In this review, we highlight the past and present attempts for using CNTs as adsorbents for the removal of synthetic dyes. Furthermore, the effect of surface modification of CNTs by synthetic dyes is in the core of this review.
Synthetic dyes
The major structure element responsible for light absorption in dye molecules is the chromosphere group, i.e., a delocalized electron system with conjugated double bonds. Usually chromospheres contain heteroatoms such as N, O, and S, with non-bonding electrons. Common classes of dyes, based on the chromosphere present, are shown in Table 1 [8–11]. Dyes were also usually classified based on their particle charge upon dissolution in aqueous application medium [12, 13], to cationic (all basic dyes), anionic (direct, acid, and reactive dyes), and non-ionic (dispersed dyes) as shown in Table 2 [14, 15].
Carbon nanotubes (CNTs)
The discovery of carbon nanotubes in 1991 by Iijima [16] brought revolutionary changes into the field of nano-adsorbents during the last decade that showed a boom as evidenced from the huge number of literature. Carbon nanotubes are basically rolled up graphene sheets (hexagonal structures) into cylindrical form and capped with half shape of fullerene structure [5]. There are two types of carbon nanotubes (Fig. 1): (a) single-walled carbon nanotubes (SWCNTs), that can be considered as a single graphene sheet rolled into a cylinder and (b) multi-walled carbon nanotubes (MWCNTs), which can be considered as stacking of concentric layers of several graphene sheets in the form of cylinders with an interspacing of 0.34 nm. Based on the atomic arrangement there are three types of structures: (1) zigzag, (2) armchair and (3) chiral structures (Fig. 2) [5, 17]. The properties of carbon nanotubes are highly dependent on morphology, size and diameter [3]. Carbon nanotubes can be metallic or semiconducting depending on the atomic arrangement of carbon nanotubes. Initially, MWCNTs were prepared by Iijima using arc evaporation method in 1991 [16–18]. Later on, the same researcher reported the discovery of SWCNT in 1993 prepared by arc evaporation of metal impregnated (Fe–graphite) electrodes in the presence of methane–argon [18, 19].
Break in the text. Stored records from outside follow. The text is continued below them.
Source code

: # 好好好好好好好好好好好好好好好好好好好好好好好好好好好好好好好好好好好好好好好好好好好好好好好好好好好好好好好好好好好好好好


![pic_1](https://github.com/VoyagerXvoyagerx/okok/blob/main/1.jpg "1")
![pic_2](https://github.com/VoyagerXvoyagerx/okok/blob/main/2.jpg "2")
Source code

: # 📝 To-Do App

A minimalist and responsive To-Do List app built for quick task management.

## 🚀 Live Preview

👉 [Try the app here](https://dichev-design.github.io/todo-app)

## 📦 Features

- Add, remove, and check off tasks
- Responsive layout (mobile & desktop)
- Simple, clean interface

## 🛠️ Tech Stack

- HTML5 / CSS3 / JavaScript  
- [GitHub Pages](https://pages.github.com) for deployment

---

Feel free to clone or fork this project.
In addition to the pioneer study of Iijima for the preparation of MWCNTs and SWCNT using arc evaporation method [16–19], other methods have been reported including laser ablation [19], chemical vapor deposition [20], electrolysis [20], flame synthesis [19], etc. It is worth mentioning that arc evaporation method, laser ablation and chemical vapor deposition are the most common techniques which are used broadly for synthesis of CNTs [20, 21].
The adsorptive surface of the CNTs by nature is highly hydrophobic [21]. To overcome this problem in raw CNTs, different methods of surface modification have been pursued using non-covalent [22] and covalent functionalization [23] strategies.
CNTs surface modifications have been conventionally classified mainly into three categories depending on the method for achieving modification [24, 25]: (1) mechanical, (2) physicochemical, and (3) irradiation. Physicochemical methods had been most widely adopted, namely, covalent surface modification and non-covalent surface modification, depending on whether or not covalent bonding between the CNTs and the functional groups and/or modifier molecules is involved in the surface modification process [24–27].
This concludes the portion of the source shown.